The activist Belkis Cantillo, leader of the Dignity Movement, detailed to 14ymedio by phone that several members of the independent organization, along with some activists of the Patriotic Union of Cuba (Unpacu), were arrested at a control point at Palmarito de Cauto while heading to the Sanctuary of the Virgin of Charity of Cobre.

“On Friday I left the house with Maydolis Oribe and Fatima Victoria but when we arrived at the checkpoint they stopped us, threatened us and returned us to the house in a police car,” Cantillo reported. The checkpoint is “near the bridge” that separates the municipality of Palmarito de Cauto from Palma Soriano.

According to Cantillo’s testimony this Saturday, a day after the incident, she decided to “stand” with Maydolis Oribe and call the women of Palma and Palmarito “to leave for the checkpoint.”

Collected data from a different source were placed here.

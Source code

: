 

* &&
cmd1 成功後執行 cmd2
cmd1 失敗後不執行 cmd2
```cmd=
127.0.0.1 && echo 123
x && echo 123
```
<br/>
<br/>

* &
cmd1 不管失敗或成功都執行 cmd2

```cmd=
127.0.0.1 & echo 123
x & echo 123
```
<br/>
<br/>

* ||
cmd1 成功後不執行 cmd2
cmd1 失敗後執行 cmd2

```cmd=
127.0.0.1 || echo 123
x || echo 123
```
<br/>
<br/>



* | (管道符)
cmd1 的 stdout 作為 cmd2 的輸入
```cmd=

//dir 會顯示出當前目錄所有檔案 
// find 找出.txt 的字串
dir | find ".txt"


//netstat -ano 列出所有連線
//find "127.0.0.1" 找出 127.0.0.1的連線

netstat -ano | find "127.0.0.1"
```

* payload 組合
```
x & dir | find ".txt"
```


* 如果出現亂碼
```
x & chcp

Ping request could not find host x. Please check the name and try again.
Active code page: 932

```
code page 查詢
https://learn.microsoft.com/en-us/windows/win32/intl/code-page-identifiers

When they arrived there “were agents of State Security” and they were threatened with a 1,500 peso fine. Later Cantillo was arrested again next to Oribe and led to the unit of the National Revolutionary Police of the municipality Mella.

Yulaisy Carracero, another member of the Movement, was also among the detainees on Saturday and “was taken to the San Luis police station with Graciela Giron.”

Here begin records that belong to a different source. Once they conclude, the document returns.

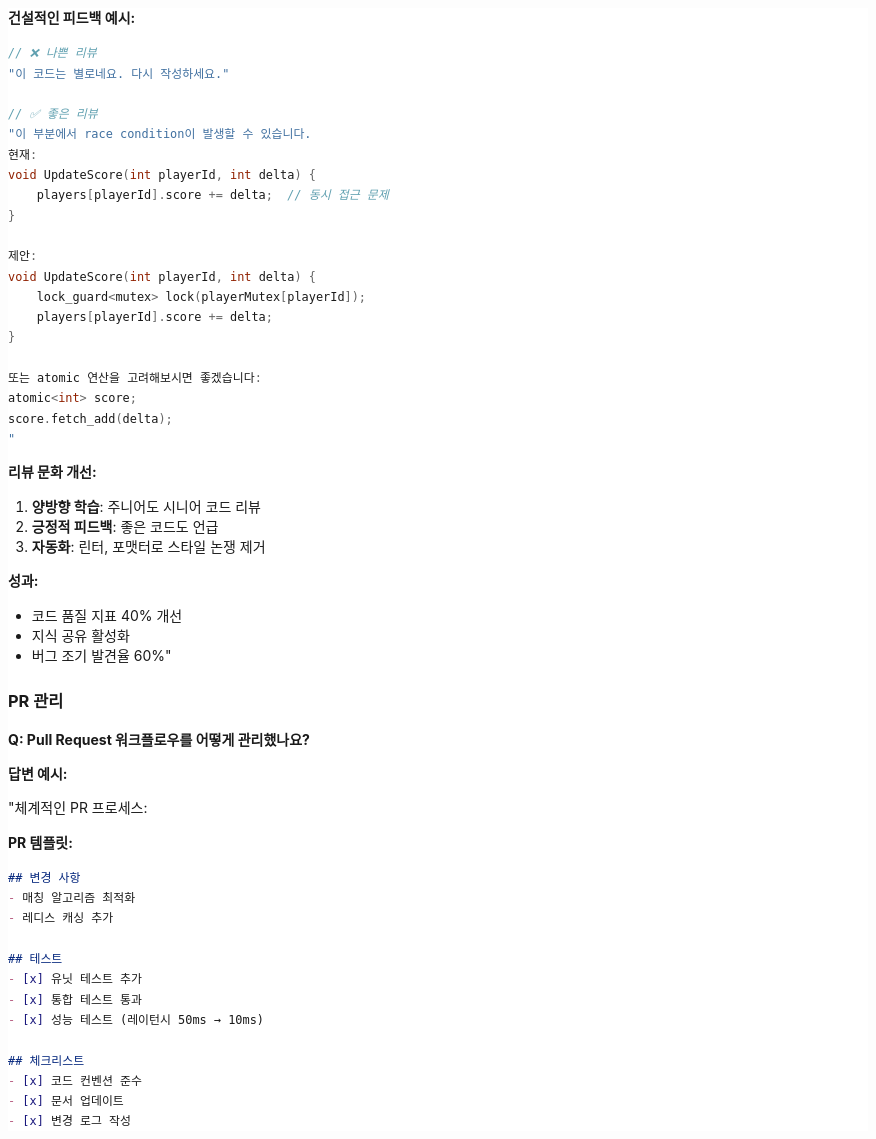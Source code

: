 **건설적인 피드백 예시:**
```cpp
// ❌ 나쁜 리뷰
"이 코드는 별로네요. 다시 작성하세요."

// ✅ 좋은 리뷰
"이 부분에서 race condition이 발생할 수 있습니다.
현재:
void UpdateScore(int playerId, int delta) {
    players[playerId].score += delta;  // 동시 접근 문제
}

제안:
void UpdateScore(int playerId, int delta) {
    lock_guard<mutex> lock(playerMutex[playerId]);
    players[playerId].score += delta;
}

또는 atomic 연산을 고려해보시면 좋겠습니다:
atomic<int> score;
score.fetch_add(delta);
"
```

**리뷰 문화 개선:**
1. **양방향 학습**: 주니어도 시니어 코드 리뷰
2. **긍정적 피드백**: 좋은 코드도 언급
3. **자동화**: 린터, 포맷터로 스타일 논쟁 제거

**성과:**
- 코드 품질 지표 40% 개선
- 지식 공유 활성화
- 버그 조기 발견율 60%"

### PR 관리

**Q: Pull Request 워크플로우를 어떻게 관리했나요?**

**답변 예시:**

"체계적인 PR 프로세스:

**PR 템플릿:**
```markdown
## 변경 사항
- 매칭 알고리즘 최적화
- 레디스 캐싱 추가

## 테스트
- [x] 유닛 테스트 추가
- [x] 통합 테스트 통과
- [x] 성능 테스트 (레이턴시 50ms → 10ms)

## 체크리스트
- [x] 코드 컨벤션 준수
- [x] 문서 업데이트
- [x] 변경 로그 작성
```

The concern of the Dignity Movement is focused on Carracero who has not yet been released. “Despite everything, next Sunday we are going to leave to go to Mass,” concludes Cantillo.

One of the demands of the Dignity Movement is the elimination of the crime of “pre-criminal dangerousness,” which it considers “an aberration” According to the Cuban Penal Code, individuals considered dangerous may be subject to measures considered therapeutic, re-educational or surveillance by the National Revolutionary Police (including up to four years imprisonment) despite not having committed any crime.

In recent months its activists have been tightly controlled by State Security to prevent them from leaving the municipality.

The organization was founded last January and also works with common prisoners “to help them and their families with the social and legal care they need and don’t have,” Cantillo said in an interview with the newspaper.

In mid-2016, the United Nations Development Program estimated that Cuba had 510 people in prison for every 100,000 people, a figure that puts the country at the head of the region. In 1959 the island had 14 prisons, but today the figure exceeds 200, according to estimates of the Cuban Commission on Human Rights and National Reconciliation (CCDHRN).